According to the FBI, the number of hate crimes reported in 2017 was 7,175, up from 6,121 in 2016. The last time the total was higher than 7,000 was in 2008, when the FBI report listed 7,780 bias crimes.

The annual FBI report comes with a slew of caveats that add context to the numbers. For example, more law enforcement agencies participated in hate crime reporting this year, which might have bumped up the totals. But the FBI tally generally is considered an undercount because of uneven reporting by authorities or because victims are too fearful to report; Muslim, Sikh, Arab American, and other advocacy groups all said Tuesday that they received far more reports in 2017 than were counted by the FBI.

Hate crime experts say the report’s value is not as a meticulous count, but as a reliable barometer of trends. And the trend that emerged from the 2017 numbers is chilling, said longtime hate tracker Brian Levin, director of the Center for the Study of Hate and Extremism at California State University, San Bernardino.

“This is a historic increase, and it has to be recognized as such. It can’t be explained away by increased reporting,” Levin said. “We’re at a new plateau."

The majority of the 7,175 incidents in the new FBI report were racially motivated, with crimes targeting black people accounting for half the attacks in that category.

Religious bias was the next biggest category, with anti-Jewish crimes jumping to 938 incidents from 684 the previous year. The double-digit spike holds even if you remove one major episode that skews the numbers far higher: In 2017, dozens of bomb threats were made to Jewish community centers across the United States, with each one eligible to be counted as a hate crime. Authorities determined that a few of the threats were made by a former journalist, Juan M. Thompson, who was harassing a woman he had dated; the rest allegedly came from a Jewish, Israeli American man, Michael Ron David Kadar, who’d been rejected from enlisting in the Israel Defense Forces because of mental health issues. Both men eventually were convicted.

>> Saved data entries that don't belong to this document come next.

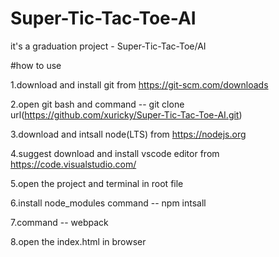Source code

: # Super-Tic-Tac-Toe-AI
it's a graduation project - Super-Tic-Tac-Toe/AI

#how to use

1.download and install git from https://git-scm.com/downloads

2.open git bash and command -- git clone url(https://github.com/xuricky/Super-Tic-Tac-Toe-AI.git)

3.download and intsall node(LTS) from https://nodejs.org

4.suggest download and install vscode editor from https://code.visualstudio.com/

5.open the project and terminal in root file

6.install node_modules command -- npm intsall

7.command -- webpack

8.open the index.html in browser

Levin said there was a roughly 14% rise in anti-Jewish attacks even without the bomb threats, a number that reflects the alarm US Jewish groups have been sounding as they report increased hostility, such as vandalized cemeteries and synagogues. Then came the Pittsburgh synagogue shooting, in which a suspect with a history of hateful comments about Jews and other minorities killed 11 people and injured seven in the deadliest attack on the Jewish community in US history. That attack occurred last month, so it’s not included in the 2017 figures.

The FBI stats show a slight decrease in the number of reported crimes against Muslims, from 306 in 2016 to 273 in 2017, but that’s still the third-highest reported number for Muslims ever, trailing a surge in 2016 and another in 2001 in the aftermath of the 9/11 attacks. Other notable categories: Arab Americans clocked a 100% increase to 102 incidents; crimes targeting LGBT people rose by 3%, and anti-Latino attacks, which experts say had been flat, jumped by 24%.

“This report provides further evidence that more must be done to address the divisive climate of hate in America,” Jonathan A. Greenblatt, national director of the Anti-Defamation League, a Jewish advocacy group, said in a statement. “That begins with leaders from all walks of life and from all sectors of society forcefully condemning anti-Semitism, bigotry, and hate whenever it occurs.”

Levin said so many factors are involved that it’s difficult to make a clear-cut link between Trump’s frequently racist, bigoted remarks and the crimes on the ground, but research on the impact of political speech points to at least some correlation. Levin said his data shows an uptick in hate crimes immediately after then-candidate Trump first proposed a Muslim ban, and another when Trump said he’d ban refugees. Conversely, Levin said, when then-president George W. Bush made the distinction between ordinary Muslims and an extremist fringe a week after 9/11, hate crimes fell.

Levin said the clearer trend is “the specter of white nationalism,” with the rise in hate crimes running parallel to rampant online hatred and a string of the largest white nationalist rallies in a decade or longer.

“The bully pulpit is important, and there are people who respond to negative stereotypes that are promoted in the ether of society,” Levin said. “Negative stereotypes are the fuel, and the spark can be from peer validation, perceived declining status, fear, as well as people who are just hardcore bigots.”